Mark's presentation gives quite a bit of the details of the solution we're thinking about already; I hope to expand on that in the next blog post.

Last time, I described a number of problems library users, library authors, and distribution maintainers face when dealing with the Haskell library ecosystem. Today, I'd like to propose a solution to this, which is basically an expansion of Mark's GPS Haskell presentation. I'm going to start with the lower-level mechanisms, and then explain how individuals would interact with the system.

As I explained last time, a number of the problems we're trying to solve are already solved by having some form of curation, whether it be Haskell Platform or Stackage/Linux distributions. Each has an advantage over the other: Haskell Platform gives a single target platform for library users and authors to converge upon. Stackage and distros give a much wider collection of libraries.

There are still two problems that plagues both groups: bug fixes and stability. Haskell Platform has not yet made a bug fix release for any of its releases (and not due to lack of bugs in the platform libraries). In the Stackage/distro world, as mentioned previously, your choices are either to stick with an old set of packages with bugs, or upgrade to a new set of packages that may completely break APIs, losing stability. We can't yet have our cake and eat it too.

The first part of this proposal is that we begin minting stable package snapshots. This will be similar in notion to what Haskell Platform provides: a single, universally available set of packages that all distributions can use. However, it will augment the current Haskell Platform process in a few ways:

  • There will be no subjective acceptance criteria to getting a package into this set. Haskell Platform requires certain quality bars to be met. These bars should remain, but only in an advisory role to indicate which packages are recommended. Any package that can build with the rest of the set can be included. (This is basically the Stackage acceptance criteria.)
  • There will be agressive point releases to allow inclusion of bug fixes.
  • The process will be as automated as possible, avoiding the need for library authors to be involved directly in most cases.

To flesh it out further: imagine we take a Stackage snapshot on January 1, 2015. Using the standard Stackage rules, it will get the newest versions of all packages, unless an explicit upper bound disallows them. We'll take that package set, and now call it a stable release. The nomenclature we've been using is "GPS Haskell 1.0". Let's suppose this includes:

  • foo-2.4.1
  • bar-3.2.2
  • baz-5.1.9

A few days later, the following are released to Hackage:

  • foo-2.4.1.1 is released with a bug fix
  • bar-3.2.3 is released with a new feature, which doesn't break backwards compatibility
  • baz-5.2.0 is released, which is a breaking change

Under the currently available systems, Haskell Platform users will need to wait six months to get any of these changes. Stackage users would be able to upgrade almost immediately, but they'd need to take the baz-5.2.0 breaking change together with the bug fix and non-breaking change. Neither situation is ideal.
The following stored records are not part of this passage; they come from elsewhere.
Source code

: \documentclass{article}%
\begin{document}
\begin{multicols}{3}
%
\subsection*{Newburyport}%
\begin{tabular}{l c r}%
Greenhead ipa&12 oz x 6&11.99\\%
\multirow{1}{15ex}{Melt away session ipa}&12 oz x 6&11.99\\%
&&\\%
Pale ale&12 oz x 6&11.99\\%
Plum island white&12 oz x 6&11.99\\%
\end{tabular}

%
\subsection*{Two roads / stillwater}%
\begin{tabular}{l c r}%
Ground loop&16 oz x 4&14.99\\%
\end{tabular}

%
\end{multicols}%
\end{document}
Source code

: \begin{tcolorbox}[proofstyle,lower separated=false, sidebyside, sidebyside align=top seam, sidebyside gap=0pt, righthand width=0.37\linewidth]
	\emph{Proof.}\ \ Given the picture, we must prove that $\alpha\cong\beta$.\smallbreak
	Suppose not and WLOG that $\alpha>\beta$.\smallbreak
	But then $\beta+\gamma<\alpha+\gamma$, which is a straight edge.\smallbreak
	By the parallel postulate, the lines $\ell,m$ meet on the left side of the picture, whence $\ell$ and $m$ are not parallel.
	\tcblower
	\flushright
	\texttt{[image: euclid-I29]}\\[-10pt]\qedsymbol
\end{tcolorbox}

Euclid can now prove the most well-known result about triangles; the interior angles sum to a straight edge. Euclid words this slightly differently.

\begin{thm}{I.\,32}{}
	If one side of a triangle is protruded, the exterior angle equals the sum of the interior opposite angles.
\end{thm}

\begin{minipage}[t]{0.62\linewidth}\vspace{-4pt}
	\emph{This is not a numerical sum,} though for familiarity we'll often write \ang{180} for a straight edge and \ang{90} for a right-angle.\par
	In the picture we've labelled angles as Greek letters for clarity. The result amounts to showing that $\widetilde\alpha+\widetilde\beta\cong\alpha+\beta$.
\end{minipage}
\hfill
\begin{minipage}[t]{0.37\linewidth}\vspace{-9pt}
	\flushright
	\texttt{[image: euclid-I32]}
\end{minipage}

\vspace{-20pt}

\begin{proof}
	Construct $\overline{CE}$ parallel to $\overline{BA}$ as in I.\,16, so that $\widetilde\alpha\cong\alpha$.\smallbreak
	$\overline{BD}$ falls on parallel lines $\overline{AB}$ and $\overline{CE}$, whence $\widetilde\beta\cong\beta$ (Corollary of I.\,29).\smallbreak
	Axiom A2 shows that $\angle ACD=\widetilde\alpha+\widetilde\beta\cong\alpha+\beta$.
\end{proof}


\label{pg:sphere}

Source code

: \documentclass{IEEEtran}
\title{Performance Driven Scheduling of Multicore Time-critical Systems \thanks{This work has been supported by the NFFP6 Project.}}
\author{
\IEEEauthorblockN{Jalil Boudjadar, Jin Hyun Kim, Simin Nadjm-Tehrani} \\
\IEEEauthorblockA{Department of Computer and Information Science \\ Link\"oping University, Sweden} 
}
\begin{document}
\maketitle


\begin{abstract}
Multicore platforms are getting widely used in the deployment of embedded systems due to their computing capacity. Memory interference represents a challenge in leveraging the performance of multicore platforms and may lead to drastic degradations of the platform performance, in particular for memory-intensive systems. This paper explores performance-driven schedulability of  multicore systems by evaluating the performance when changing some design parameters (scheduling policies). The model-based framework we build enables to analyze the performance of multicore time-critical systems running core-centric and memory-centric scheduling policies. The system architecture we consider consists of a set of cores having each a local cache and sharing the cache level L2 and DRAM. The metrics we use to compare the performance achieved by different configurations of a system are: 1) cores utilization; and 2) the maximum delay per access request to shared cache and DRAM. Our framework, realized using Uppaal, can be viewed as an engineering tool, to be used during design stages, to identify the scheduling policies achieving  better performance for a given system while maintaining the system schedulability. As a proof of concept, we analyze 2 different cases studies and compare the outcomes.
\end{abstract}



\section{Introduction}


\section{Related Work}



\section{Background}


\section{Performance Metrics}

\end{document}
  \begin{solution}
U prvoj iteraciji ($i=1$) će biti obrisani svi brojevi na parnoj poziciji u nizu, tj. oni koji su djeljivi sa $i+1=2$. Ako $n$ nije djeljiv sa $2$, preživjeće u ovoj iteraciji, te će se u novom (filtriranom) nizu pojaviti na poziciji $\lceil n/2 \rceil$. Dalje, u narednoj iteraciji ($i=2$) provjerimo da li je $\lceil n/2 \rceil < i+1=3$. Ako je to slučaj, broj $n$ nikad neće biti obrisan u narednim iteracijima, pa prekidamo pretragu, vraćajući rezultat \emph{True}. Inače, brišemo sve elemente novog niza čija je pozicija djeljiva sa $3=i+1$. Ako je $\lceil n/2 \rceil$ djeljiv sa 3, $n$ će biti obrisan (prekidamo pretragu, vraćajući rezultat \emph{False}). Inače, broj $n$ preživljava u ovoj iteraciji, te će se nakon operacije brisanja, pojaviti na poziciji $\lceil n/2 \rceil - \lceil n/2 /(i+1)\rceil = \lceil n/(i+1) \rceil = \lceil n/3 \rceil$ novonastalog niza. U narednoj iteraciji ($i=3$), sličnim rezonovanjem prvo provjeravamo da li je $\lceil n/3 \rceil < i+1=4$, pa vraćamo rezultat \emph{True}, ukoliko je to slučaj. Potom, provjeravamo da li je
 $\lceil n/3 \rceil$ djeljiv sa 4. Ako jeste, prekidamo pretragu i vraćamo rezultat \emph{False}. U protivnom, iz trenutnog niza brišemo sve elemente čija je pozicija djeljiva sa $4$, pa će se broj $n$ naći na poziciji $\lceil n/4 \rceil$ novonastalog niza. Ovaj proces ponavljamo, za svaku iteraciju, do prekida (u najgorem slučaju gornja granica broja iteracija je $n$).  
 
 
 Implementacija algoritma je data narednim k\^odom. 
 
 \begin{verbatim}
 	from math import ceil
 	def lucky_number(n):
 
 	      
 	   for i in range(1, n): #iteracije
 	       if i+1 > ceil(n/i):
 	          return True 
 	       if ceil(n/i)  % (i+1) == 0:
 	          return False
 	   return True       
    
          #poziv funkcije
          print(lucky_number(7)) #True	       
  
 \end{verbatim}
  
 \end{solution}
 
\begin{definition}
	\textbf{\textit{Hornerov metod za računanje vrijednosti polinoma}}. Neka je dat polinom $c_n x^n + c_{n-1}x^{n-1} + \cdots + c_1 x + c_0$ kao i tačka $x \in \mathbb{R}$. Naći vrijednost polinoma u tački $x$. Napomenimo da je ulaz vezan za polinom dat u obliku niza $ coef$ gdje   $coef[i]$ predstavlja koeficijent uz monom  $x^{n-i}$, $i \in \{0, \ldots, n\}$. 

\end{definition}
Instead, GPS Haskell releases will be supported going forward. We'll have an automated system that detects that foo and bar have been released with backwards-compatible APIs, and therefore bump their versions. baz, on the other hand, had a breaking change, and therefore its new version will not be included.

(You may ask: how do we know about the breaking change? For the short term, I'd say let's just depend on authors to put in sensible version numbers. Long term, we can have tooling that detects PVP version number compliance.)

After determining these updated version numbers, we'll go through a normal build/test process on these new packages. If there's a successful build, then this new set of packages will be minted as GPS Haskell 1.1. This process will continue for the entire support window for GPS Haskell 1 (see below for those details).

Backporting bug fixes

This system is nice because, for the most part, library authors don't need to do anything new to support it. Simply releasing your code to Hackage is all that's necessary to get bug fixes/feature additions to your users. There is one tweak, however. Going back to that baz example above, suppose that a bug is discovered in baz that affects baz 5.1 and 5.2. In today's world, a library author would likely release a new version in the 5.2 series (e.g., 5.2.0.1) and tell users to upgrade. However, GPS Haskell users wouldn't get that bugfix.

This isn't a problem created by GPS Haskell, it's a problem exposed by GPS Haskell. Many people working on a codebase want to be able to get bug fixes without needing to rewrite their code at all. GPS Haskell is now encouraging this behavior. The goal would be that, in a situation like this, the library author would release 5.2.0.1 with the bugfix, and backport the bugfix to 5.1.9.1 so that all GPS Haskell users get it immediately, without code change on their parts.

GPS Haskell is offering a strong advantage here for library authors. Instead of needing to guess which version of their packages they need to continue to support, there will be a single (or at least small number, see time periods below) stable version to be supported, plus whatever the newest version is. This provides a clear contract between authors and users.

How does this stack up?

Let's see how this addresses our concerns from the previous blog post.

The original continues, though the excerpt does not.